The Recovery in Context
Analyzing weekly visits helps to further understand the recovery, identifying the challenges that come from making comparisons in this environment. While the visit gap shrunk significantly for many bands in mid March and early April, the gaps actually increased later in the month. And while the spike driven by pent-up demand likely dissipated, there are far more compelling reasons for the increasing gap. For example, Easter weekend drove a significant surge for the sector in 2019, and the misalignment of holidays dates combined with the unique nature of the recovery had an impact. Additionally, elements like the slower return in key states like California and New York, all contributed to the growing visit difference.
This idea is only strengthened when looking at weekly visits week over week. Most of the brands analyzed saw strong weekly growth from late February through mid-March before seeing a balance of smaller increases and declines through mid-April. Were there a fundamental reason for the visit gap, the week over week change would be far more significant. Instead, the resulting picture is of a sector that bounced back to a new stage in the recovery process and is currently seeing steady visit rates.
First, the recovery is underway. The wider department store sector is in the midst of a recovery and the return is both welcome and exciting. The initial visits spikes speak to the pent-up consumer demand and the unique brand equity these companies still carry with shoppers.
Second, it’s unfair to color the entire sector with a single brush. Kohls is an especially well-positioned brand with a combination of new concepts, and outdoor orientation and a strong foundation contributing to a very bright outlook. On other hand, brands like Macy’s are far more impacted by continuing regulations in key states like California and New York.

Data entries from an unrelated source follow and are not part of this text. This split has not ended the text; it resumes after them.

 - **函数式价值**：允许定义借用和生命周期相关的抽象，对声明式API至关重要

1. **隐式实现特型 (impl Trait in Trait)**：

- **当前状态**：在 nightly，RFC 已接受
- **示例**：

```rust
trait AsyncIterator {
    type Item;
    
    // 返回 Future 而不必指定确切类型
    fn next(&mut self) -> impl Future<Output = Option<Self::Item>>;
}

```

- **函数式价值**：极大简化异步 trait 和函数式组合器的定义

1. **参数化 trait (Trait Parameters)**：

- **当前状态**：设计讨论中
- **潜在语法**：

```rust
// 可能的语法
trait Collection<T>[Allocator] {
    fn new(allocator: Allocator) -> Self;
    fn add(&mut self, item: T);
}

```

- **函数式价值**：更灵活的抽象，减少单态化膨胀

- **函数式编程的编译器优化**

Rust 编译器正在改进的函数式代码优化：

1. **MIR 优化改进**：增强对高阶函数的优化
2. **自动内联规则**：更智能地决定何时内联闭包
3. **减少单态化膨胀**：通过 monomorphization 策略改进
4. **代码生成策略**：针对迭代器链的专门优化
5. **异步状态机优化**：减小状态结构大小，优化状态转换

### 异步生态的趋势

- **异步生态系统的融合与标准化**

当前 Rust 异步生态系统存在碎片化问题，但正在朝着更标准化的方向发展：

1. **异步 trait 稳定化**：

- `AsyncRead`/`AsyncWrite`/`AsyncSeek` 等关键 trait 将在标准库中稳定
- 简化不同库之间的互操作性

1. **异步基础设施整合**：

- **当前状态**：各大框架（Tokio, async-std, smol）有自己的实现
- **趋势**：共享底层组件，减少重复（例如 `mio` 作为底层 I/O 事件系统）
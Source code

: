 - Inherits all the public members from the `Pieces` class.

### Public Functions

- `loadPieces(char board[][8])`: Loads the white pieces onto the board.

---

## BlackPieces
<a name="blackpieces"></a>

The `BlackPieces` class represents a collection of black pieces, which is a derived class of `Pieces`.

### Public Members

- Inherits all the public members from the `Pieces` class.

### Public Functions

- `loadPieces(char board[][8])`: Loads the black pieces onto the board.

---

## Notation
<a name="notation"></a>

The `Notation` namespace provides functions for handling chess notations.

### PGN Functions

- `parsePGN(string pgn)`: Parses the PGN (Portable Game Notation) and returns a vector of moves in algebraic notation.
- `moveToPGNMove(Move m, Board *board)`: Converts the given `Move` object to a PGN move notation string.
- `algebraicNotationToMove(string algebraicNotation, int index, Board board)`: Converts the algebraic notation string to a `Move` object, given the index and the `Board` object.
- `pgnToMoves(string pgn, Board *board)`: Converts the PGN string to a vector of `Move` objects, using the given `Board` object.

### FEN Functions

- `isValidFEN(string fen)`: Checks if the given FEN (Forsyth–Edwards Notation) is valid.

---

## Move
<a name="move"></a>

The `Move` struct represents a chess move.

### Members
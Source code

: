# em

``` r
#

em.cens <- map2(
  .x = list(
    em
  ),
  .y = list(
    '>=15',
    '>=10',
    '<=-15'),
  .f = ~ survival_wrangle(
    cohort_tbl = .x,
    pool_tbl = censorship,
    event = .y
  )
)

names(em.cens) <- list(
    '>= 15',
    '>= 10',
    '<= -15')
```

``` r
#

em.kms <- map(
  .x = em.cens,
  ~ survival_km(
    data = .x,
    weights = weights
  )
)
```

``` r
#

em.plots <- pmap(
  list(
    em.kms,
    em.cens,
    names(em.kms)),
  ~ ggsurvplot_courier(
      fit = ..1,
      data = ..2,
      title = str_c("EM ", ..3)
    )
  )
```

Third, the recovery is going to unfold in stages. The department store sector is in the midst of ‘levelling up’ to a better place than it has been as a whole since the onset of the pandemic’s retail impact in the US. And while this is a major step forward, it isn’t a full recovery just yet. Regional differences, and ongoing concerns will likely continue to limit the full power of the recovery until at least the summer.
Finally, there is a long term challenge to be dealt with as well. While visits are definitely recovering, the sector was already facing questions about how to evolve and remain relevant even before COVID. While much of the ‘doom and gloom’ has been overblown, it is still important to monitor the brands willing to test new concepts and ideas, and give added credit for those pushes.
The end result? The department store is on the rebound, but the magnitude of the recovery will be determined not only by a return to ‘normalcy’ but by brands willing to take the next step forward in their retail evolution.